Christopher J. Brown(1), Mary I.O’Connor(2), Elvira S.Poloczanska (3), David S. Schoeman (4), Lauren B.Buckley (5), Michael T. Burrows (6), Carlos M. Duarte (7), Ben S.Halpern (8), John M. Pandolfi (9),Camille Parmesan (10) Anthony J. Richardson (11)
1 Australian Rivers Institute, Griffith University, 170 Kessels Road, Nathan, Queensland, Australia chris.brown@griffith.edu.au,
2 Department of Zoology and Biodiversity Research Centre, University of British Columbia, Vancouver, BC, Canada V6T1Z4
3 CSIRO Oceans and Atmosphere Flagship, EcoSciences Precinct, Dutton Park, Brisbane, QLD 4102, Australia
4 Faculty of Science, Health, Education and Engineering, University of Sunshine Coast, Maroochydore, DC, Qld, Australia
5 Department of Biology, University of Washington, Seattle, WA 98115-1800.

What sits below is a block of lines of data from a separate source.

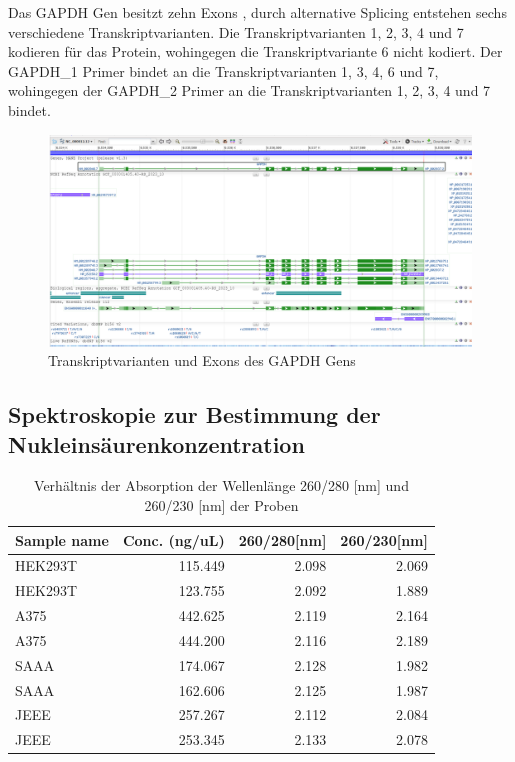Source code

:\documentclass{article}
\begin{document}
Das GAPDH Gen besitzt zehn Exons \cite{NCBIGene2597}, durch alternative Splicing entstehen sechs verschiedene Transkriptvarianten. Die Transkriptvarianten 1, 2, 3, 4 und 7 kodieren für das Protein, wohingegen die Transkriptvariante 6 nicht kodiert. Der GAPDH\_1 Primer bindet an die Transkriptvarianten 1, 3, 4, 6 und 7, wohingegen der GAPDH\_2 Primer an die Transkriptvarianten 1, 2, 3, 4 und 7 bindet.
\begin{figure}[H]
    \centering
    \includegraphics[width=\textwidth]{images/gapdh.png}
    \caption{Transkriptvarianten und Exons des GAPDH Gens \cite{NCBIGene2597_products}}
    \label{fig:exons}
\end{figure}

\subsection*{Spektroskopie zur Bestimmung der Nukleinsäurenkonzentration}

\begin{table}[H]
    \centering
    \begin{tabular}{lrrr}
    \toprule
    Sample name & Conc. (ng/uL) & 260/280[nm] & 260/230[nm] \\
    \midrule
    HEK293T & 115.449 & 2.098 & 2.069 \\
    HEK293T & 123.755 & 2.092 & 1.889 \\
    A375 & 442.625 & 2.119 & 2.164 \\
    A375 & 444.200 & 2.116 & 2.189 \\
    SAAA & 174.067 & 2.128 & 1.982 \\
    SAAA & 162.606 & 2.125 & 1.987 \\
    JEEE & 257.267 & 2.112 & 2.084 \\
    JEEE & 253.345 & 2.133 & 2.078 \\
    \bottomrule
    \end{tabular}
    \caption{Verhältnis der Absorption der Wellenlänge 260/280 [nm] und 260/230 [nm] der Proben}
\end{table}
\end{document}
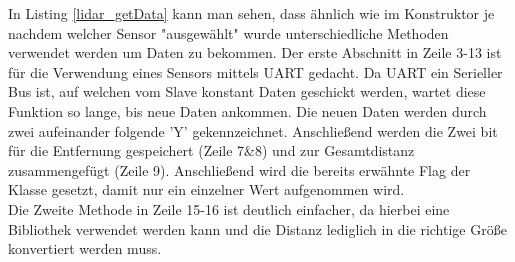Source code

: In Listing \ref{lidar_getData} kann man sehen, dass ähnlich wie im Konstruktor je nachdem welcher Sensor "ausgewählt" wurde unterschiedliche Methoden verwendet werden um Daten zu bekommen. Der erste Abschnitt in Zeile 3-13 ist für die Verwendung eines Sensors mittels \ac{UART} gedacht. Da \ac{UART} ein Serieller Bus ist, auf welchen vom Slave konstant Daten geschickt werden, wartet diese Funktion so lange, bis neue Daten ankommen. Die neuen Daten werden durch zwei aufeinander folgende 'Y' gekennzeichnet. Anschließend werden die Zwei bit für die Entfernung gespeichert (Zeile 7\&8) und zur Gesamtdistanz zusammengefügt (Zeile 9). Anschließend wird die bereits erwähnte Flag der Klasse gesetzt, damit nur ein einzelner Wert aufgenommen wird.\\
Die Zweite Methode in Zeile 15-16 ist deutlich einfacher, da hierbei eine Bibliothek verwendet werden kann und die Distanz lediglich in die richtige Größe konvertiert werden muss.
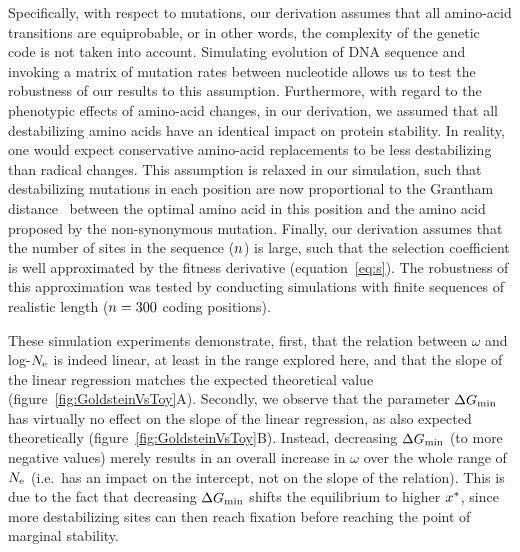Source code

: Specifically, with respect to mutations, our derivation assumes that all amino-acid transitions are equiprobable, or in other words, the complexity of the genetic code is not taken into account.
Simulating evolution of {DNA} sequence and invoking a matrix of mutation rates between nucleotide allows us to test the robustness of our results to this assumption.
Furthermore, with regard to the phenotypic effects of amino-acid changes, in our derivation, we assumed that all destabilizing amino acids have an identical impact on protein stability.
In reality, one would expect conservative amino-acid replacements to be less destabilizing than radical changes.
This assumption is relaxed in our simulation, such that destabilizing mutations in each position are now proportional to the Grantham distance~\citep{Grantham1974} between the optimal amino acid in this position and the amino acid proposed by the {non-synonymous} mutation.
Finally, our derivation assumes that the number of sites in the sequence ($n$) is large, such that the selection coefficient is well approximated by the fitness derivative (equation~\ref{eq:s}).
The robustness of this approximation was tested by conducting simulations with finite sequences of realistic length ($n=300$ coding positions).

These simulation experiments demonstrate, first, that the relation between $\omega$ and log-$N_{\text{e}}$ is indeed linear, at least in the range explored here, and that the slope of the linear regression matches the expected theoretical value (figure~\ref{fig:GoldsteinVsToy}A).
Secondly, we observe that the parameter $\Delta G_{\text{min}}$ has virtually no effect on the slope of the linear regression, as also expected theoretically (figure~\ref{fig:GoldsteinVsToy}B).
Instead, decreasing $\Delta G_{\text{min}}$ (to more negative values) merely results in an overall increase in $\omega$ over the whole range of $N_{\text{e}}$ (i.e.~has an impact on the intercept, not on the slope of the relation).
This is due to the fact that decreasing $\Delta G_{\text{min}}$ shifts the equilibrium to higher $x^{*}$, since more destabilizing sites can then reach fixation before reaching the point of marginal stability.

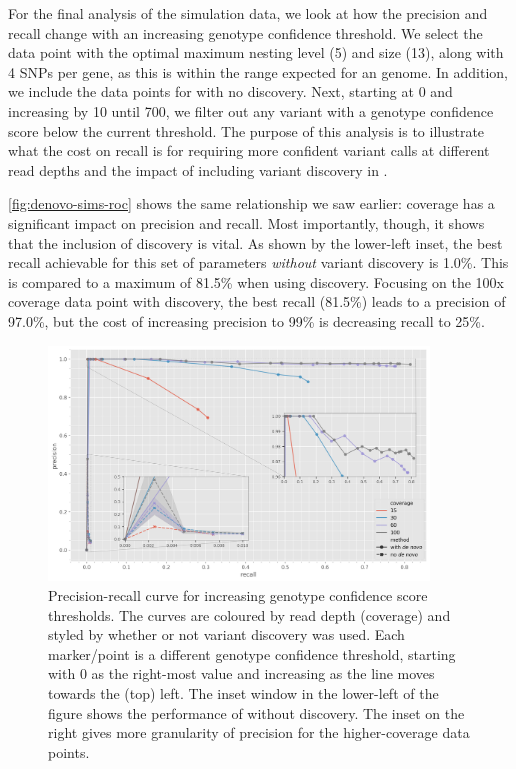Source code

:For the final analysis of the simulation data, we look at how the precision and recall change with an increasing genotype confidence threshold. We select the data point with the optimal maximum nesting level (5) and \denovo{} \kmer{} size (13), along with 4 SNPs per gene, as this is within the range expected for an \ecoli{} genome. In addition, we include the data points for \pandora{} with no \denovo{} discovery. Next, starting at 0 and increasing by 10 until 700, we filter out any variant with a genotype confidence score below the current threshold. The purpose of this analysis is to illustrate what the cost on recall is for requiring more confident variant calls at different read depths and the impact of including \denovo{} variant discovery in \pandora{}. 

\autoref{fig:denovo-sims-roc} shows the same relationship we saw earlier: coverage has a significant impact on precision and recall. Most importantly, though, it shows that the inclusion of \denovo{} discovery is vital. As shown by the lower-left inset, the best recall achievable for this set of parameters \emph{without} variant discovery is 1.0\%. This is compared to a maximum of 81.5\% when using \denovo{} discovery. Focusing on the 100x coverage data point with \denovo{} discovery, the best recall (81.5\%) leads to a precision of 97.0\%, but the cost of increasing precision to 99\% is decreasing recall to 25\%. 

\begin{figure}
    \centering
    \includegraphics[width=0.9\textwidth]{Chapter1/Figs/denovo-sims-roc.png}
    \caption{Precision-recall curve for increasing genotype confidence score thresholds. The curves are coloured by read depth (coverage) and styled by whether or not \denovo{} variant discovery was used. Each marker/point is a different genotype confidence threshold, starting with 0 as the right-most value and increasing as the line moves towards the (top) left. The inset window in the lower-left of the figure shows the performance of \pandora{} without \denovo{} discovery. The inset on the right gives more granularity of precision for the higher-coverage data points.}
    \label{fig:denovo-sims-roc}
\end{figure}

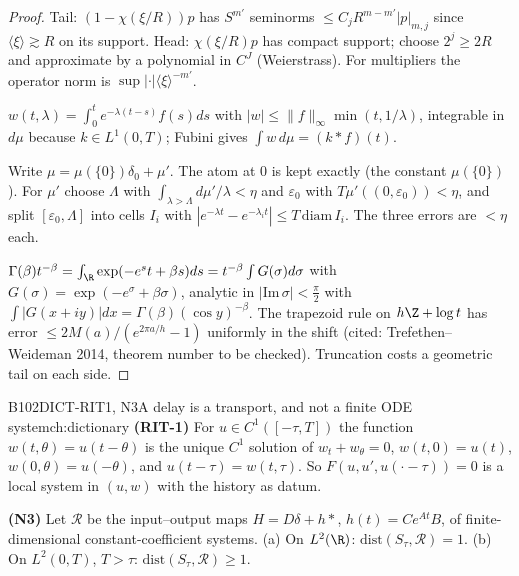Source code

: \begin{proof}
Tail: $(1-\chi(\xi/R))p$ has $S^{m'}$ seminorms $\le C_jR^{m-m'}|p|_{m,j}$ since $\langle\xi\rangle\gtrsim R$ on its support. Head: $\chi(\xi/R)p$ has compact support; choose $2^j\ge2R$ and approximate by a polynomial in $C^J$ (Weierstrass). For multipliers the operator norm is $\sup|\cdot|\langle\xi\rangle^{-m'}$.

$w(t,\lambda)=\int_0^te^{-\lambda(t-s)}f(s)ds$ with $|w|\le\|f\|_\infty\min(t,1/\lambda)$, integrable in $d\mu$ because $k\in L^1(0,T)$; Fubini gives $\int w\,d\mu=(k*f)(t)$.

Write $\mu=\mu(\{0\})\delta_0+\mu'$. The atom at $0$ is kept exactly (the constant $\mu(\{0\})$). For $\mu'$ choose $\Lambda$ with $\int_{\lambda>\Lambda}d\mu'/\lambda<\eta$ and $\varepsilon_0$ with $T\mu'((0,\varepsilon_0))<\eta$, and split $[\varepsilon_0,\Lambda]$ into cells $I_i$ with $|e^{-\lambda t}-e^{-\lambda_it}|\le T\,\mathrm{diam}\,I_i$. The three errors are $<\eta$ each.

$\Gamma(\beta)t^{-\beta}=\int_{\R}\exp(-e^st+\beta s)ds=t^{-\beta}\int G(\sigma)d\sigma$ with $G(\sigma)=\exp(-e^\sigma+\beta\sigma)$, analytic in $|\mathrm{Im}\,\sigma|<\frac\pi2$ with $\int|G(x+iy)|dx=\Gamma(\beta)(\cos y)^{-\beta}$. The trapezoid rule on $h\Z+\log t$ has error $\le2M(a)/(e^{2\pi a/h}-1)$ uniformly in the shift (cited: Trefethen--Weideman 2014, theorem number to be checked). Truncation costs a geometric tail on each side.

\end{proof}

\begin{dimcard}{B102}{DICT-RIT1, N3}{A delay is a transport, and not a finite ODE system}{\pw}{ch:dictionary}
\textbf{(RIT-1)} For $u\in C^1([-\tau,T])$ the function $w(t,\theta)=u(t-\theta)$ is the unique $C^1$ solution of $w_t+w_\theta=0$, $w(t,0)=u(t)$, $w(0,\theta)=u(-\theta)$, and $u(t-\tau)=w(t,\tau)$. So $F(u,u',u(\cdot-\tau))=0$ is a local system in $(u,w)$ with the history as datum.

\textbf{(N3)} Let $\mathcal R$ be the input--output maps $H=D\delta+h*$, $h(t)=Ce^{At}B$, of finite-dimensional constant-coefficient systems. (a) On $L^2(\R)$: $\mathrm{dist}(S_\tau,\mathcal R)=1$. (b) On $L^2(0,T)$, $T>\tau$: $\mathrm{dist}(S_\tau,\mathcal R)\ge1$.
\end{dimcard}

6 Department of Ecology, Scottish Association for Marine Science, Marine Institute, Oban, Argyll, UK
7 King Abdullah University of Science and Technology (KAUST), Red Sea Research Center (RSRC), Thuwal, 23955-6900, Saudi Arabia
8 National Center for Ecological Analysis and Synthesis, 735 State St. Suite 300, Santa Barbara, CA, 93101 USA
9 ARC Centre of Excellence for Coral Reef Studies and School of Biological Sciences, The University of Queensland, St Lucia, Queensland 4072, Australia
10 Marine Institute, Plymouth University, Drakes Circus, Plymouth, Devon PL4 8AA
11 Centre for Applications in Natural Resource Mathematics, School of Mathematics and Physics, The University of Queensland, St Lucia, Queensland, 4072, Australia
Studies of climate-driven range-shifts have evaluated how well ecological traits, such as mobility or reproductive mode, explain variation in observed rates of shift. However, these estimates could also be influenced by methodological attributes. We compiled a global dataset of marine species’ distribution (n=359) responses to climate change to assess the relative importance of ecological traits and methods in measurements of change. We found methodological attributes explained 42% of the variation in range shifts compared to 53% that could be attributed to ecological traits. For ecological traits, we found strong variation in the magnitude of range change among taxa, that changes were greater for pelagic and demersal (vs coastal) species, and greater for studies measuring populations at range centres and leading (rather than trailing) edges. For methodological approaches, greater range shifts were observed when single occurrences were used to define range shifts (rather than abundances or multiple occurrences over a large portion of a range boundary), and for time series with lower than annual frequency. Our analyses indicate that methodological approaches should be explicitly considered when designing, analysing and comparing results among studies. We recommend (1) re-analyses of existing data-sets acknowledge how the methods of data collection have limited their inferences; (2) comparisons of range shifts be made across similar methodologies and; (3) meta-analyses of range shifts include methodological approaches as covariates. Accounting for the influence of methodological approaches in analyses of range change will lead to more representative estimates of the rate of species range change.